Eliot believed that there were criteria to discern cultural progress or decline. “We can distinguish between higher and lower cultures; we can distinguish between advance and retrogression.” Furthermore, “We can assert with some confidence that our own period is one of decline; that the standards of culture are lower than they were fifty years ago; and that the evidences of this decline are visible in every department of human activity.”
What criteria might we use to recognize the distinctions behind such judgments? One could ask whether God’s revealed will for human experience is more or less accomplished by cultural trajectories. One could ask whether the true, the good, and the beautiful are more encouraged by new cultural arrangements. One could ask whether the givenness of nature and human nature were honored or dishonored by some cultural development. But many of today’s Christian leaders seem to deny the possibility of making such judgments, with the possible exception of obvious epidemics of immorality: increased divorce rates or an increase in pornography or some other statistically measurable trend in which more people are committing obvious sins.
What is missing from the observations of many people guiding the Church’s cultural engagement is the recognition that cultural forms have consequences. For example, James Turner’s Without God, Without Creed: The Origins of Unbelief in America examined the effect of growing fascination in the 17th and 18th centuries with empirically verifiable, and precise data—with the “mathematizing” of the world. That sort of mindset, sustained by various technical, economic, and political changes, gave rise to Deism and eventually to more widespread atheism. It also resulted in a dualism that amounted to practical atheism: people who believe in God but for whom such belief makes no difference in everyday life.

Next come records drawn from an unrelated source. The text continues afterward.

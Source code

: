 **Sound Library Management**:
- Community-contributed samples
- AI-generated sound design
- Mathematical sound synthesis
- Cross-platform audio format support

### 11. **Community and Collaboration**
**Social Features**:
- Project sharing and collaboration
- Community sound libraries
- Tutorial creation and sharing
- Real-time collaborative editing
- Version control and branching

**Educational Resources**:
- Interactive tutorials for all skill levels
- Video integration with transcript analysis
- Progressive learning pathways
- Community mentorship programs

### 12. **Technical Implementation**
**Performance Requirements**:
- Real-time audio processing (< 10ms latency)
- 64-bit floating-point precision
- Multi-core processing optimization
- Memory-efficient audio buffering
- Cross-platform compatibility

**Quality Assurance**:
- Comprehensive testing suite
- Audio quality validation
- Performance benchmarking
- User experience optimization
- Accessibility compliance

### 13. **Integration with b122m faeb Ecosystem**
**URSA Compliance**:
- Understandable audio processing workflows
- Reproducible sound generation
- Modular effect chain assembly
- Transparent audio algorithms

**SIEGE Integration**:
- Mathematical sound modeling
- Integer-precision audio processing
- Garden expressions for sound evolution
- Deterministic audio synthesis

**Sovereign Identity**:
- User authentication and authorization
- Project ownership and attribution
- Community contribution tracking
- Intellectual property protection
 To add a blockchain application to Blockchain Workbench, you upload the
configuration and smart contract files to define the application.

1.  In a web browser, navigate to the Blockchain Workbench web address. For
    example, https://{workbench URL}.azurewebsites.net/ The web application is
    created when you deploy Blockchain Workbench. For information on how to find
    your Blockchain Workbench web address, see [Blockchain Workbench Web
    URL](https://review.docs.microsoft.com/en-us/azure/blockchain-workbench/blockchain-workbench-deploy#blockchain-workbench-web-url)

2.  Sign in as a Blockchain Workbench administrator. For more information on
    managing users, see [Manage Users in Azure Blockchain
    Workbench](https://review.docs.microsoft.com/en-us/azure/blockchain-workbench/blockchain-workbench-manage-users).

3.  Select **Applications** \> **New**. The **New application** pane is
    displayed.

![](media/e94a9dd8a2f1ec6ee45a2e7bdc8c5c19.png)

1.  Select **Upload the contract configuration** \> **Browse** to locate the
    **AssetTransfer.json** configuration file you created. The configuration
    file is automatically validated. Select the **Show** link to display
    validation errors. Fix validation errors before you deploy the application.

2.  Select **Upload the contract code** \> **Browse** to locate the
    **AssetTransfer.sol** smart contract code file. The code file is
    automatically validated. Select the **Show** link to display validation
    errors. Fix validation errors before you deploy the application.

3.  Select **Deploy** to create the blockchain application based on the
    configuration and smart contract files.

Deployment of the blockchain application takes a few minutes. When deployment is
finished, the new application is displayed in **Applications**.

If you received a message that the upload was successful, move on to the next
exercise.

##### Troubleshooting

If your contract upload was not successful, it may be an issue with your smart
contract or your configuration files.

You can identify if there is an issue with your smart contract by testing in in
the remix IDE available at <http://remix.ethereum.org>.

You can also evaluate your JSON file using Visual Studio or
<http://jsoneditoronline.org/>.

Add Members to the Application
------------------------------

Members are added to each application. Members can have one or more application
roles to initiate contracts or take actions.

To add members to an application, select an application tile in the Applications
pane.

Ideas and beliefs have antecedents. The shape of cultural life has a deep effect on what and how we believe, and hence on how we behave. One could list dozens of examples: the way in which the ubiquity of technology promotes the deep assumption that we can fix anything; the way in which proliferating mechanisms of convenience erode the virtues of patience and long-suffering; the way in which social institutions that promote radical pluralism undercut the plausibility of specific, exclusive truth claims; the way in which the elimination of standards of public propriety and manners undermines assumptions about the legitimacy of authority and deference to the communal needs; the way in which the high prestige accorded to entertainers creates the conviction that every valuable experience should be entertaining.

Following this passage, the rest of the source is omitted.